Stick a fork in him — he’s about done.
Donald Trump’s goose may be cooked, but the Republican presidential nominee has only himself to blame for jumping out of the fat into the fire and turning up the heat on his implosion.
Mere weeks ago Trump was an iconoclast galloping towards the White House on the bare back of a tornadic campaign, whipping hearts and butts into a frenzy of adoration and rage, winning the most primary votes in party history, and zooming his family brand into the exosphere.
He was the party animal who stood on the bar with a lampshade on his head and chucked prime sirloin with impunity down America’s gaping jaws in flesh-curdling slivers.
Who can forget Trump’s claims about wanting to boff his daughter if he wasn’t her father, and how Barack Obama “schlonged” Hillary Clinton in the 2008 Democratic Primary.
Yet somewhere between topping the polls and constipating his critics the second-most admired man in America after the president revved up his inner brat and drove his revolutionary campaign into a ditch, where it now flounders gasping and sputtering while he slams the gears and grinds up a storm.

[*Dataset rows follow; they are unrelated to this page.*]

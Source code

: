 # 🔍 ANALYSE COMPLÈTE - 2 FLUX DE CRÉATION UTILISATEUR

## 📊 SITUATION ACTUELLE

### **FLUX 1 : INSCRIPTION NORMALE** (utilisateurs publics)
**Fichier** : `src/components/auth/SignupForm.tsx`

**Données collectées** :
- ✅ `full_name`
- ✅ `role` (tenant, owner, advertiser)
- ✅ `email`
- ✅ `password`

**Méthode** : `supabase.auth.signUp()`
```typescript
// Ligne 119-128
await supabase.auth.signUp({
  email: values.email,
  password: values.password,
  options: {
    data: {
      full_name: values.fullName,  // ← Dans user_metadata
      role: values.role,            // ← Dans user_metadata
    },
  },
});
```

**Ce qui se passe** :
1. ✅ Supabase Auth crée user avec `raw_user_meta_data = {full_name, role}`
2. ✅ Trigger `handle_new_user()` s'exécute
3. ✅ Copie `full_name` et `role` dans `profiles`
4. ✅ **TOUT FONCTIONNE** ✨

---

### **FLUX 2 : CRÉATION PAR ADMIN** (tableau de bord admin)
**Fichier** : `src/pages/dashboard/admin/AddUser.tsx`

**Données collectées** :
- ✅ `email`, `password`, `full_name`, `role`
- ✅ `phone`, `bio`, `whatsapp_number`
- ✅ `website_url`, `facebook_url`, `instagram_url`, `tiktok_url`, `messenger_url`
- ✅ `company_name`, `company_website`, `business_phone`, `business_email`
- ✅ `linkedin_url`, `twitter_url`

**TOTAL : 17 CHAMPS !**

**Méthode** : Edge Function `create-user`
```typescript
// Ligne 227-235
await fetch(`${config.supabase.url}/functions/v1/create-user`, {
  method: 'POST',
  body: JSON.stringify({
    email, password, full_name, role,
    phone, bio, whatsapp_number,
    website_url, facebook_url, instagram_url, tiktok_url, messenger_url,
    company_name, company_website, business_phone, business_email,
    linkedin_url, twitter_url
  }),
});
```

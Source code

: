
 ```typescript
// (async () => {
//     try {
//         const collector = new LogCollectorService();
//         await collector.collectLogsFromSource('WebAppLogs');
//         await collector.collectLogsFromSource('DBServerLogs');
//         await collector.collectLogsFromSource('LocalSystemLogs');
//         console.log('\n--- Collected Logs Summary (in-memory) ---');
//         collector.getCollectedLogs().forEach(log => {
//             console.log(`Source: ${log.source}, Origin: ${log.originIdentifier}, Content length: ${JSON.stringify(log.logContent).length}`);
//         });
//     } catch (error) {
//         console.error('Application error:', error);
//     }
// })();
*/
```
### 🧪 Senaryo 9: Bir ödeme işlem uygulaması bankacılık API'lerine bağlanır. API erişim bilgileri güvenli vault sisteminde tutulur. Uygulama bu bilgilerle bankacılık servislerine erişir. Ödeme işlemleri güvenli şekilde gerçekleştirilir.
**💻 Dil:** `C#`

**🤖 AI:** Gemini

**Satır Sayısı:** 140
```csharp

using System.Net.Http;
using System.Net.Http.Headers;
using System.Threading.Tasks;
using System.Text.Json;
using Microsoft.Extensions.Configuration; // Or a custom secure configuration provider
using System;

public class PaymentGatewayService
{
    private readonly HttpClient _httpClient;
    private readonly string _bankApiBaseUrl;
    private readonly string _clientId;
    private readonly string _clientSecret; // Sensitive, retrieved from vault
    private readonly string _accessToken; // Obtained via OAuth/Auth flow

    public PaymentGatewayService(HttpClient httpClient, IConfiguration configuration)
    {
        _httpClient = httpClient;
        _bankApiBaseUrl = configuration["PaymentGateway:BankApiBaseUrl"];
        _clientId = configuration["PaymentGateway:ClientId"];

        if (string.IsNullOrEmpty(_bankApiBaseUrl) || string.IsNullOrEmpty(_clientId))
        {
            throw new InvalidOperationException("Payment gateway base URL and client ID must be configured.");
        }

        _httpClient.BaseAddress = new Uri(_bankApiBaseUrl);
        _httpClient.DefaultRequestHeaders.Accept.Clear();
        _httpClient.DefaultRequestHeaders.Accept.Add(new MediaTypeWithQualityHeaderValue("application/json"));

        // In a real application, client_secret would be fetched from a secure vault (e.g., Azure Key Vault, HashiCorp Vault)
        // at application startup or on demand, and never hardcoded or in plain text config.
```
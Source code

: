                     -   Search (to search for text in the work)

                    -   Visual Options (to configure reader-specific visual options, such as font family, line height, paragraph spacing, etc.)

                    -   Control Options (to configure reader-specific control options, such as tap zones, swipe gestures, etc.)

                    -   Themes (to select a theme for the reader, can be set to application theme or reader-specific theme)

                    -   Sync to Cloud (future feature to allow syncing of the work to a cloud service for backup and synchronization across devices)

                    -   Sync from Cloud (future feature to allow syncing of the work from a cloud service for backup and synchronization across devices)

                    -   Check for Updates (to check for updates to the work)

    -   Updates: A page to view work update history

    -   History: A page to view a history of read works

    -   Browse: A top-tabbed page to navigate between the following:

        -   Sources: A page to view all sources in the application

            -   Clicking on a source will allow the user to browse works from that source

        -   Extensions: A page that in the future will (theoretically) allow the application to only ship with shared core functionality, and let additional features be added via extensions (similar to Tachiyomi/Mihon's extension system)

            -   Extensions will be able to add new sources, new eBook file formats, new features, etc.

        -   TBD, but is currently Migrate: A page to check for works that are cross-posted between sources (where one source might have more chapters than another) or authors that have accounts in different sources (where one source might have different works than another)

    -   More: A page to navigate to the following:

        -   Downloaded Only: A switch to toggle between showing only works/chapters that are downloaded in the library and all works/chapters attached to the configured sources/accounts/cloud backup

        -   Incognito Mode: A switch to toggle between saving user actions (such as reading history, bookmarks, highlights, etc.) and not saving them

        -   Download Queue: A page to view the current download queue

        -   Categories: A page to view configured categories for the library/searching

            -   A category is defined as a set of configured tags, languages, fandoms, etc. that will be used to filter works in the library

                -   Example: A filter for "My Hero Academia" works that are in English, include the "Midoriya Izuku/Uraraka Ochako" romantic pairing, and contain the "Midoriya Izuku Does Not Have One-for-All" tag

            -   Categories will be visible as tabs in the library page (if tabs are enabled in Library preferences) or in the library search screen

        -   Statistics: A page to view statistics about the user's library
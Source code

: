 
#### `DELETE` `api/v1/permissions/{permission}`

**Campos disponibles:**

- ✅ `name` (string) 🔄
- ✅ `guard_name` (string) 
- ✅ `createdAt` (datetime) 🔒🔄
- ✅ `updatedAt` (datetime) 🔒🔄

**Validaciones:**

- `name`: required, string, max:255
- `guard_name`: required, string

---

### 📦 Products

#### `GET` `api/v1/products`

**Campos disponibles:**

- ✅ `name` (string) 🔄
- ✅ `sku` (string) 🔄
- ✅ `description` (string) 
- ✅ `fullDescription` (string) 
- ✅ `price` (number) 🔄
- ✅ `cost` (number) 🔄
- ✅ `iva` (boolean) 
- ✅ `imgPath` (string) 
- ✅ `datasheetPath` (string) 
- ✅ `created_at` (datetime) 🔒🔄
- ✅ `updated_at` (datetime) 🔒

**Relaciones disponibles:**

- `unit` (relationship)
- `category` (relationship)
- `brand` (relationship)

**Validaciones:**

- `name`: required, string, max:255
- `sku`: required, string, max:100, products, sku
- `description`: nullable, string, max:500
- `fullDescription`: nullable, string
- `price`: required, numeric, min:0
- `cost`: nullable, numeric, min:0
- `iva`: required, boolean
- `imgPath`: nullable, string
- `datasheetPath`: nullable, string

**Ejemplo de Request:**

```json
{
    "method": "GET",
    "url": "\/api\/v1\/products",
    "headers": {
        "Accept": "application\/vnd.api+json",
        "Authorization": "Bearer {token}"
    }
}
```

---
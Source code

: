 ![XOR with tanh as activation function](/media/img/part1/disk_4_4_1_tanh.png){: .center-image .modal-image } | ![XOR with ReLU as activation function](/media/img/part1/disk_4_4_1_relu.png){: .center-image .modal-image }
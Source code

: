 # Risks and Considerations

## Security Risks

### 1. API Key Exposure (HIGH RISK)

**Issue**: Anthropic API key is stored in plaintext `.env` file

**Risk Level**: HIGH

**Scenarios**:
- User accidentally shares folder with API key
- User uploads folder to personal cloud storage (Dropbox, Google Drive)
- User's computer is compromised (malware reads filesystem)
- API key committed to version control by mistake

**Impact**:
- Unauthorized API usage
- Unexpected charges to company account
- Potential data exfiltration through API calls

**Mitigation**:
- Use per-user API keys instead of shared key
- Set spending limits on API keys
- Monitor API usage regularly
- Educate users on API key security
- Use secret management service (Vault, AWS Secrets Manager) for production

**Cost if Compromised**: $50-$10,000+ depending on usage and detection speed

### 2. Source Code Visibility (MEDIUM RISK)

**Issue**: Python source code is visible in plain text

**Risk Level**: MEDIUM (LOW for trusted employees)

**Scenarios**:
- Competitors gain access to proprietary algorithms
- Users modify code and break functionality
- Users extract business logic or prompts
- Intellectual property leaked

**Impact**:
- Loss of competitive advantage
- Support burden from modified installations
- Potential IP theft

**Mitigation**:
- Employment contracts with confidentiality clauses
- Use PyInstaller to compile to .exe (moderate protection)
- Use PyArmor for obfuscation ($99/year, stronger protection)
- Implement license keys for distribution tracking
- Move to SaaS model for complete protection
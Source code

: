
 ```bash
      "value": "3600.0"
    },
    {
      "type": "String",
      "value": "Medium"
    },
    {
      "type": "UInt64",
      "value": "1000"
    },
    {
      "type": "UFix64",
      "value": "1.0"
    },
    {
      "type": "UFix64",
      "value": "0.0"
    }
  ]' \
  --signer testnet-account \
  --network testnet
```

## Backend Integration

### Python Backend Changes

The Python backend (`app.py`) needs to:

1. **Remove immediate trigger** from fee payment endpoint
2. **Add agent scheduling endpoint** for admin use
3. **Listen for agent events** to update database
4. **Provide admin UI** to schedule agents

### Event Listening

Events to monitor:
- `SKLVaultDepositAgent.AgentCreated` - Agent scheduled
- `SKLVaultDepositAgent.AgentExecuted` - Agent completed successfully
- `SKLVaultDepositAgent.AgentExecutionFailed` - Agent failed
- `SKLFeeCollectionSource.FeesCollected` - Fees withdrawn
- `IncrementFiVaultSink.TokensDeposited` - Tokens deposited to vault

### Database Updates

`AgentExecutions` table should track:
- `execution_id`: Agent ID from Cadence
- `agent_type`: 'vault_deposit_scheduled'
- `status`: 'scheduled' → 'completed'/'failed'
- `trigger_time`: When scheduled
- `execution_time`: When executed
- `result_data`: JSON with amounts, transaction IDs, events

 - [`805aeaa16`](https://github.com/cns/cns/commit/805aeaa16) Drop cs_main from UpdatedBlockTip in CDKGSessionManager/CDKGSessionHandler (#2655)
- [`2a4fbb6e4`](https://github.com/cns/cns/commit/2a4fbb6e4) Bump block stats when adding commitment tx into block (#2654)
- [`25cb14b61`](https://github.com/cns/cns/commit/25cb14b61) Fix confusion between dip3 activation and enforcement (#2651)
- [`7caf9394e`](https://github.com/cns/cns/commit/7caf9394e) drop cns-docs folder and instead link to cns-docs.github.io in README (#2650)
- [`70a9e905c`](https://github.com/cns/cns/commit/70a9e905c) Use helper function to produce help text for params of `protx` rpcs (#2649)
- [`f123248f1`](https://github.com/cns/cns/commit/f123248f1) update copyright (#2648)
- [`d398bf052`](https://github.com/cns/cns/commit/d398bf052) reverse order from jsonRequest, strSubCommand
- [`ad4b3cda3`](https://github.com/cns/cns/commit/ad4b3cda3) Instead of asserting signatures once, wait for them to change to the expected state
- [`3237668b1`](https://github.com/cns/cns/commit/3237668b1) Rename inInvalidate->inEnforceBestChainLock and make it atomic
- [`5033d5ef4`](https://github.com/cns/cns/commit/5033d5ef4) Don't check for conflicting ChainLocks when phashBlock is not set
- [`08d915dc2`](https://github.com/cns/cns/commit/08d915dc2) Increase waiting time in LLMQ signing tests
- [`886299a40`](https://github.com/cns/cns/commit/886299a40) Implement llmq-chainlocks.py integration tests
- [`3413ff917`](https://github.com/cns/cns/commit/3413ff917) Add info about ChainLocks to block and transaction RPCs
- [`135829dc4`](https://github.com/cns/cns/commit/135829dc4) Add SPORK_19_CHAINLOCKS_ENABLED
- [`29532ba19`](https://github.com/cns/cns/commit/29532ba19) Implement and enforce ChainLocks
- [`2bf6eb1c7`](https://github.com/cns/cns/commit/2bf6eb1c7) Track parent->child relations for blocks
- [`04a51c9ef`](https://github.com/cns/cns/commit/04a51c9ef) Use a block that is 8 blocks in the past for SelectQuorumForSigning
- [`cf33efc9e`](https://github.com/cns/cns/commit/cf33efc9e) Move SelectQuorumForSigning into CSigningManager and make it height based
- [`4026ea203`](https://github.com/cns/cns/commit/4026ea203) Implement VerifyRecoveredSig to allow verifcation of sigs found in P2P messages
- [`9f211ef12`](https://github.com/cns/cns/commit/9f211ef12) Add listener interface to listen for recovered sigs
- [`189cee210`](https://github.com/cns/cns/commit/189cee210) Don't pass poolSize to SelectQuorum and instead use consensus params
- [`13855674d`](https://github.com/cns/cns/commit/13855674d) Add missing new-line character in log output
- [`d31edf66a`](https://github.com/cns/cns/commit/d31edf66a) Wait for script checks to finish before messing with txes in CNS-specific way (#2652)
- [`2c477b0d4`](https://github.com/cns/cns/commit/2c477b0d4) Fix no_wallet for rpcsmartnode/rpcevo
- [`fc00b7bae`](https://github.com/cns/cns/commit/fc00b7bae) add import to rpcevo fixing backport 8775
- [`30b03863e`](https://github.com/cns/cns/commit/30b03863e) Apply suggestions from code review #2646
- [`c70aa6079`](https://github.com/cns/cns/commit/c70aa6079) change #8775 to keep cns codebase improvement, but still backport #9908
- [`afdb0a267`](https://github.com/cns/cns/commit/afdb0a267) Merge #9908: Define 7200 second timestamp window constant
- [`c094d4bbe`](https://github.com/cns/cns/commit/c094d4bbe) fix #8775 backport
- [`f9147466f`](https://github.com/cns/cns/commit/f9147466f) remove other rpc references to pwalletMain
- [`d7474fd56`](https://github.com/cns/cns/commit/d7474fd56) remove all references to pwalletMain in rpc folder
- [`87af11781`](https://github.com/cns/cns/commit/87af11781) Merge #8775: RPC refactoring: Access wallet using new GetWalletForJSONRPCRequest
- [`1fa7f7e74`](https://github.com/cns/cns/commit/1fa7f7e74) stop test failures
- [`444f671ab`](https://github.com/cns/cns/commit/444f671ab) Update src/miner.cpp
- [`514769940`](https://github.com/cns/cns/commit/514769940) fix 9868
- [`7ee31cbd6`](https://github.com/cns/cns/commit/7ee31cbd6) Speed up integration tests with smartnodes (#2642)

Donald’s decline is his own dumb fault.
He had the perfect opponent in “crooked Hillary.” Her long and troubled political history presented itself on a silver platter waiting to be sliced and diced like a Thanksgiving turkey, but thin-skinned Trump turned the carving knife on himself instead:
• He picked fights with Muslims and Hispanics, but let his immigration stance morph and languish.
• He ridiculed women and their looks while manhandling Groper-gate.
• He assailed “Saturday Night Live.”
• He maintained the election was rigged.
• He vowed to imprison his challenger.
• He refused to be a good sport if he lost.
• He sacrificed his broader vision to settle petty scores.
Trump’s political success always lay in grabbing us by our short and curlies, and poking us in the eye with a cattle prod to remind us of our comatose national policies, but he took his eyes off the prize and charged willingly into the lion’s den.
Now all that remains is for the inmates to devour him alive — and spit him out.